OpenMetadata/openmetadata-docs/content/v1.6.x/how-to-guides/data-governance/classification/Auto Classification/external-workflow.md

---
title: External Auto Classification Workflow
slug: /how-to-guides/data-governance/classification/auto/external-workflow
---

# Auto Classification Workflow Configuration

The Auto Classification Workflow enables automatic tagging of sensitive information within databases. Below are the configuration parameters available in the **Service Classification Pipeline JSON**.
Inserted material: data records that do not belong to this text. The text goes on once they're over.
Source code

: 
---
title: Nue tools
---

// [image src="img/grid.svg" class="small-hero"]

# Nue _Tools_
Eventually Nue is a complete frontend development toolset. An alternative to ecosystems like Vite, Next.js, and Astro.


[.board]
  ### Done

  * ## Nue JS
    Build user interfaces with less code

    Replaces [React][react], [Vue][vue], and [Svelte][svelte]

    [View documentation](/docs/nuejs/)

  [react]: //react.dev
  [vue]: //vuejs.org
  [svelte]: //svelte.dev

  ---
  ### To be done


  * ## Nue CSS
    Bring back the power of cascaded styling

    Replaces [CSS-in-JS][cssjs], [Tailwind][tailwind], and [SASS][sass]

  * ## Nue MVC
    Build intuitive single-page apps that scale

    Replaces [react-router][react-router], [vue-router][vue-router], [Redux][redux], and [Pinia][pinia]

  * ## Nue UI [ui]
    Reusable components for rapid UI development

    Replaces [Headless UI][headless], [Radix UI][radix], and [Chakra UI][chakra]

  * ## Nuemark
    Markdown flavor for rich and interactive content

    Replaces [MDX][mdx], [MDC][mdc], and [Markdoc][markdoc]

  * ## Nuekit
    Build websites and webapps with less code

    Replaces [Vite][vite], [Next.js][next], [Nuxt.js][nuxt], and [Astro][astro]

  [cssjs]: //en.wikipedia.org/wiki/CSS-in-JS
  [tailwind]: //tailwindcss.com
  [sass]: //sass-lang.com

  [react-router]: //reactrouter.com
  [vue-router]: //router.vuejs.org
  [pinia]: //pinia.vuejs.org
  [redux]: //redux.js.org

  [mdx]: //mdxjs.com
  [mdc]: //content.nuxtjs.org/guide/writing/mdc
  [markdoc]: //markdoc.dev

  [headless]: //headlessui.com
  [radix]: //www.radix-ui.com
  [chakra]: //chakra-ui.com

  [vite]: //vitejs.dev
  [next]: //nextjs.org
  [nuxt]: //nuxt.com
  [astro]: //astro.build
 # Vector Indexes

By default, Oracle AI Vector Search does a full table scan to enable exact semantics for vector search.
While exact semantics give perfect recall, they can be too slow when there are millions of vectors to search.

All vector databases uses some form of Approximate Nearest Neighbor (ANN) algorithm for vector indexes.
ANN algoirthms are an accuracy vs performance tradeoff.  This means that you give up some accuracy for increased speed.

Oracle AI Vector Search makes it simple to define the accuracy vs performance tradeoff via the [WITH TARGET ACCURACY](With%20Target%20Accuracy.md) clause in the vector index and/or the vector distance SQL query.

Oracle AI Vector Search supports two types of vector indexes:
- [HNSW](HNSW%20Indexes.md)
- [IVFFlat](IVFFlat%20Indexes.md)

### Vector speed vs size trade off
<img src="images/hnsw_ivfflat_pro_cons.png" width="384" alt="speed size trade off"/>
## Pipeline Configuration Parameters

| **Parameter**                | **Description**                                                                 | **Type**  | **Default Value**      |
|-------------------------------|---------------------------------------------------------------------------------|-----------|-------------------------|
| `type`                       | Specifies the pipeline type.                                                    | String    | `AutoClassification`    |
| `classificationFilterPattern`| Regex to compute metrics for tables matching specific tags, tiers, or glossary patterns. | Object    | N/A                     |
| `schemaFilterPattern`         | Regex to fetch schemas matching the specified pattern.                         | Object    | N/A                     |
| `tableFilterPattern`          | Regex to exclude tables matching the specified pattern.                        | Object    | N/A                     |
| `databaseFilterPattern`       | Regex to fetch databases matching the specified pattern.                       | Object    | N/A                     |
| `includeViews`                | Option to include or exclude views during metadata ingestion.                  | Boolean   | `true`                  |
| `useFqnForFiltering`          | Determines whether filtering is applied to the Fully Qualified Name (FQN) instead of raw names. | Boolean   | `false`                 |
| `storeSampleData`             | Option to enable or disable storing sample data for each table.                | Boolean   | `true`                  |
| `enableAutoClassification`    | Enables automatic tagging of columns that might contain sensitive information. | Boolean   | `false`                 |
| `confidence`                  | Confidence level for tagging columns as sensitive. Value ranges from 0 to 100. | Number    | `80`                    |
| `sampleDataCount`             | Number of sample rows to ingest when Store Sample Data is enabled.             | Integer   | `50`                    |

## Key Parameters Explained

### `enableAutoClassification`
- Set this to `true` to enable automatic detection of sensitive columns (e.g., PII).
- Applies pattern recognition and tagging based on predefined criteria.

### `confidence`
- Confidence level for tagging sensitive columns:
  - A higher confidence value (e.g., `90`) reduces false positives but may miss some sensitive data.
  - A lower confidence value (e.g., `70`) identifies more sensitive columns but may result in false positives.

### `storeSampleData`
- Controls whether sample rows are stored during ingestion.
- If enabled, the specified number of rows (`sampleDataCount`) will be fetched for each table.

### `useFqnForFiltering`
- When set to `true`, filtering patterns will be applied to the Fully Qualified Name of a table (e.g., `service_name.db_name.schema_name.table_name`).
- When set to `false`, filtering applies only to raw table names.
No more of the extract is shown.